> **REQUIRED WORK**
Count each line below that has "them" anywhere in it. Answer with the total alone.

[Stored data entries]

BEGIN

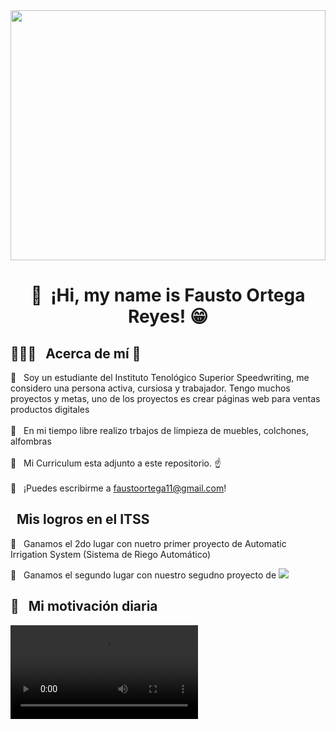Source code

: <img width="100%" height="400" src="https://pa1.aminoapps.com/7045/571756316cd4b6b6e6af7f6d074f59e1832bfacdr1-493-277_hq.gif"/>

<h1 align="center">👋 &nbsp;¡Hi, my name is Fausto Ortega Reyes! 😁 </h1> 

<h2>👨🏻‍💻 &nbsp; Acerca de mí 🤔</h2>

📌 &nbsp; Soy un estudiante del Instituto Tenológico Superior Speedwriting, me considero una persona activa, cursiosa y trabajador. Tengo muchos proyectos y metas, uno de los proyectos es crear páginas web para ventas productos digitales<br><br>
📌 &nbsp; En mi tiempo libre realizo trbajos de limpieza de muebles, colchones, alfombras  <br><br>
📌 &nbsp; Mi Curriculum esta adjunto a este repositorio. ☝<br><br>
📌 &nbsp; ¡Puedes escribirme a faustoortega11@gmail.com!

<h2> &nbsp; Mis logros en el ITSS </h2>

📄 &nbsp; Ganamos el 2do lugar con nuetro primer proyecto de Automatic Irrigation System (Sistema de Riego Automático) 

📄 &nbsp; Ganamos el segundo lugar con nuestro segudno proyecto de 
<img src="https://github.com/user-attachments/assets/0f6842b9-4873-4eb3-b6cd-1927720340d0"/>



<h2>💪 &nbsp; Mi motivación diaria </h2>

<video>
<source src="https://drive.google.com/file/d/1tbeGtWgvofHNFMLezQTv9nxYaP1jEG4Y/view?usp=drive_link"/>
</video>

END
BEGIN

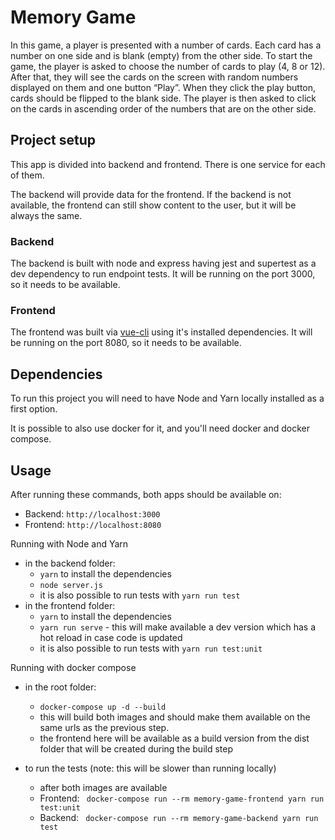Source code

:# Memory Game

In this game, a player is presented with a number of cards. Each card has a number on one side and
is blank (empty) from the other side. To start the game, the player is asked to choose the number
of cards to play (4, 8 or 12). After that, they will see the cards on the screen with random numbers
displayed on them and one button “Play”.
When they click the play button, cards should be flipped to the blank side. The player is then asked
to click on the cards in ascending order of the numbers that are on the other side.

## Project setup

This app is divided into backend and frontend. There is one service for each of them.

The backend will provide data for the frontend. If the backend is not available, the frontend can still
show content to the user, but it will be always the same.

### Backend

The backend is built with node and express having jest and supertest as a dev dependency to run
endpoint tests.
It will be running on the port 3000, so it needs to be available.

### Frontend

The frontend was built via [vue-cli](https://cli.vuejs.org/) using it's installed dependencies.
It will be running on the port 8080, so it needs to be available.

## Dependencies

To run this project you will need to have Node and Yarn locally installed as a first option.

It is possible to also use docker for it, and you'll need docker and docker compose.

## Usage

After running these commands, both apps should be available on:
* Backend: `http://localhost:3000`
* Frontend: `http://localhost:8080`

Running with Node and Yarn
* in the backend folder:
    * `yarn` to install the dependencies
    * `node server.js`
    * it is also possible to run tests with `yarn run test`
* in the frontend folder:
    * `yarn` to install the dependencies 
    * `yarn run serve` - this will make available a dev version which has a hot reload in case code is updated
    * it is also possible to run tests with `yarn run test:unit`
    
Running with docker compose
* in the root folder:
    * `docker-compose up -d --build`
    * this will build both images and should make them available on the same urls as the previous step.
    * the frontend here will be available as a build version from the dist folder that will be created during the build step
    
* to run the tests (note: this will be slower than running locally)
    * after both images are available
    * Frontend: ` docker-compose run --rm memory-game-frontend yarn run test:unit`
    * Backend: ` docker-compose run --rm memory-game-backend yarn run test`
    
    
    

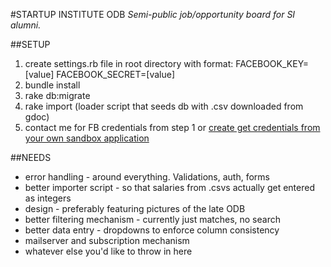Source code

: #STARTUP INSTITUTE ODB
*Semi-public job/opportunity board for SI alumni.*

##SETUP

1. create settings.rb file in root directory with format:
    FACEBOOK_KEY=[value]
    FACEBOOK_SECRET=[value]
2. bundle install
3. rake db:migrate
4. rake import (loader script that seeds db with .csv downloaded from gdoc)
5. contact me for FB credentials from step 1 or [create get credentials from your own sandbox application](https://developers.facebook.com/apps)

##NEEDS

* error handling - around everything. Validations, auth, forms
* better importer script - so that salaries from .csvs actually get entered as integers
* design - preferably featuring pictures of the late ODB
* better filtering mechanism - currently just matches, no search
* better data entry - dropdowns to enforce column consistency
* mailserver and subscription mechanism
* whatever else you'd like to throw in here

END

> **ANSWER TO THE EXERCISE**
3